透き通った青空に茜射す頃、バーベキューの準備が整った。ガスバーナーで炙られ赤みを帯びた炭の上で、牛肉、豚肉、鶏肉、ソーセージ、玉ねぎ、キャベツ、焼きそばが踊る。引率の宮元先生による乾杯の音頭と共に、箸が忙しなく行き交い、そこここで感嘆の声が上がる。大自然の中で肉をいただく感動は、万国共通なのだ。
太陽がすっかり山の向こうへと姿を消し、山独特の厚みのある暗闇がじわじわと風景を塗りつぶしていく。川遊びの空腹をすっかり満たした後は、キャンプの定番①スイカ割り。周囲から「もっと前!」などのヒントを出す場合に母国語は禁止、という特別ルールの制約の中、日本語と中国語が飛び交う。瞬く間にスイカの欠片が量産され、皆で食べつくした。
スイカが割れた後は、キャンプの定番②花火。20歳前後の若者たちも、花火を手にしたとたん子どもの表情に戻る。噴き上げる花火を飛び越える者、両手の花火をグルグル回しながら走り回る者、輪になって線香花火に興じる者。火薬の匂いと目にしみる煙。ほとばしる光の向こうに何を見ていたのかは分からないが、皆一様に優しい表情をしていた。
ここまでがキャンプの通常メニューだったが、今年のキャンプはここからが違う。この日、偶然にも短期研修生1人と交換留学生1人が同時に誕生日を迎えるという情報を、国際交流担当タナベ君が事前に仕入れてきたからだ。「せっかくなので、サプライズでお祝いできないですかね?」というタナベ君の提案をきっかけに、2人でキャンプ前日に作戦を考えた。
スイカ割りの後は入浴タイム。汗をさっぱり流した後は、大部屋に全員で集まり、キャンプの定番③怪談と肝試し。部屋の電気を消して、不肖私コバヤシが宮崎にまつわる怪談を披露。もちろん、アゴの下には懐中電灯。全員に涼しくなってもらったところで、肝試しのクジ引き。実はこのクジ引き用の箱は学生係ヒライさんのお手製で、何やら怖ろしげな幽霊の絵が貼り付けてある。そして箱の中には、誕生日の2人とタナベ君、そしてドッキリの協力者である短期研修生の徐君とパートナーの山口さんのクジだけを入れておいた。偶然を装って選出された誕生日の2人は、異国の幽霊が潜む山中を冒険しなければならない恐怖で心底憂鬱な表情。

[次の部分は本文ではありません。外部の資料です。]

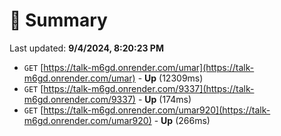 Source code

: # 📖 Summary
Last updated: **9/4/2024, 8:20:23 PM**

- `GET` [https://talk-m6gd.onrender.com/umar](https://talk-m6gd.onrender.com/umar) - **Up** (12309ms)
- `GET` [https://talk-m6gd.onrender.com/9337](https://talk-m6gd.onrender.com/9337) - **Up** (174ms)
- `GET` [https://talk-m6gd.onrender.com/umar920](https://talk-m6gd.onrender.com/umar920) - **Up** (266ms)
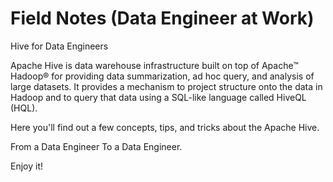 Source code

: # Field Notes (Data Engineer at Work)
Hive for Data Engineers

Apache Hive is data warehouse infrastructure built on top of Apache™ Hadoop® for providing data summarization, ad hoc query, and analysis of large datasets. It provides a mechanism to project structure onto the data in Hadoop and to query that data using a SQL-like language called HiveQL (HQL).

Here you'll find out a few concepts, tips, and tricks about the Apache Hive.

From a Data Engineer To a Data Engineer.

Enjoy it!
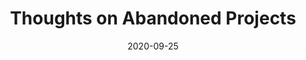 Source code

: ---
layout: posts
title:  "Thoughts on Abandoned Projects"
date:   2020-09-25
categories: personalThoughts
--- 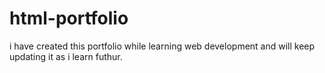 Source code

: # html-portfolio
i have created this portfolio while learning web development and will keep updating it as i learn futhur.
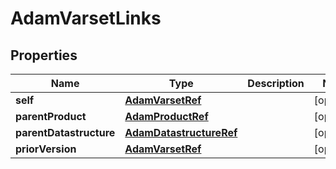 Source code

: 
# AdamVarsetLinks

## Properties
| Name | Type | Description | Notes |
| ------------ | ------------- | ------------- | ------------- |
| **self** | [**AdamVarsetRef**](AdamVarsetRef.md) |  |  [optional] |
| **parentProduct** | [**AdamProductRef**](AdamProductRef.md) |  |  [optional] |
| **parentDatastructure** | [**AdamDatastructureRef**](AdamDatastructureRef.md) |  |  [optional] |
| **priorVersion** | [**AdamVarsetRef**](AdamVarsetRef.md) |  |  [optional] |



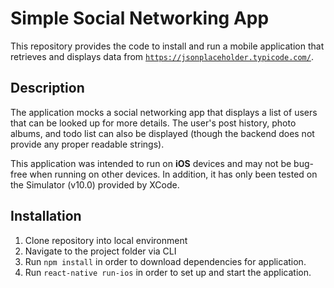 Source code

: # Simple Social Networking App

This repository provides the code to install and run a mobile application that retrieves and displays data from [`https://jsonplaceholder.typicode.com/`](https://jsonplaceholder.typicode.com/).

## Description

The application mocks a social networking app that displays a list of users that can be looked up for more details. The user's post history, photo albums, and todo list can also be displayed (though the backend does not provide any proper readable strings).

This application was intended to run on **iOS** devices and may not be bug-free when running on other devices. In addition, it has only been tested on the Simulator (v10.0) provided by XCode.

## Installation

1. Clone repository into local environment
2. Navigate to the project folder via CLI
3. Run `npm install` in order to download dependencies for application.
4. Run `react-native run-ios` in order to set up and start the application.
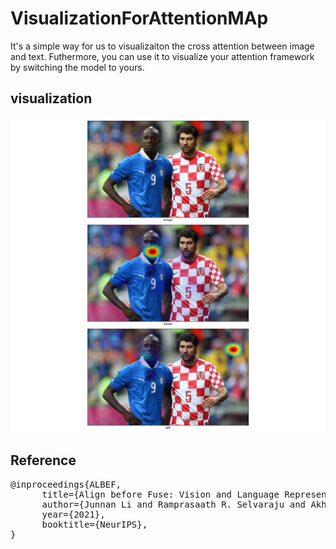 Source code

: # VisualizationForAttentionMAp
It's a simple way for us to visualizaiton the cross attention between image and text. Futhermore, you can use it to visualize your attention framework by switching the model to yours.

## visualization
<p >
  <img src="./example/batch1_65.png" alt="流程图" width="1000" />
</p>

## Reference
<pre>
@inproceedings{ALBEF,
      title={Align before Fuse: Vision and Language Representation Learning with Momentum Distillation}, 
      author={Junnan Li and Ramprasaath R. Selvaraju and Akhilesh Deepak Gotmare and Shafiq Joty and Caiming Xiong and Steven Hoi},
      year={2021},
      booktitle={NeurIPS},
}
</pre>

肝試し隊の5人を送り出したところで、残りのメンバーに誕生日サプライズの趣旨を説明。中国人も日本人も韓国人も、全員が「いいね!やろう!」と快諾してくれた。こっそり買っておいたバースデーケーキを大部屋に持ち込み、蝋燭をさしてライターで火を灯し、5人の帰りを待つ。暗闇の中ゆらゆら揺らめく蝋燭の明かりは、怪談の雰囲気さながら。そして、5人が肝試しから帰ってきて大部屋の戸を開けた時、「誕生日!」「おめでとーう!!!!!」の祝福。誕生日の2人がポカンとする中、全員でHappy Birthdayを合唱。無事サプライズは成功したのでした。
その後、バスの中で練習したというスピッツ『チェリー』を全員で歌って、午後11時にこの日のプログラムは全て終了。
しかし、エネルギーの塊である若者たちがすんなり寝つけるはずもなく、留学生が知っている日本のJ-POPを皆で歌ったり、互いの国の文化を語り合ったりしながら、終わらない夜がいつまでも続くのだった・・・
以上、学務課コバヤシが慣れないノスタルジック口調でキャンプの模様をお送りしました。『チェリー』の歌詞の「ささやかな喜びを つぶれるほど抱きしめて」という一節が、とてもしっくりくる一夜でした。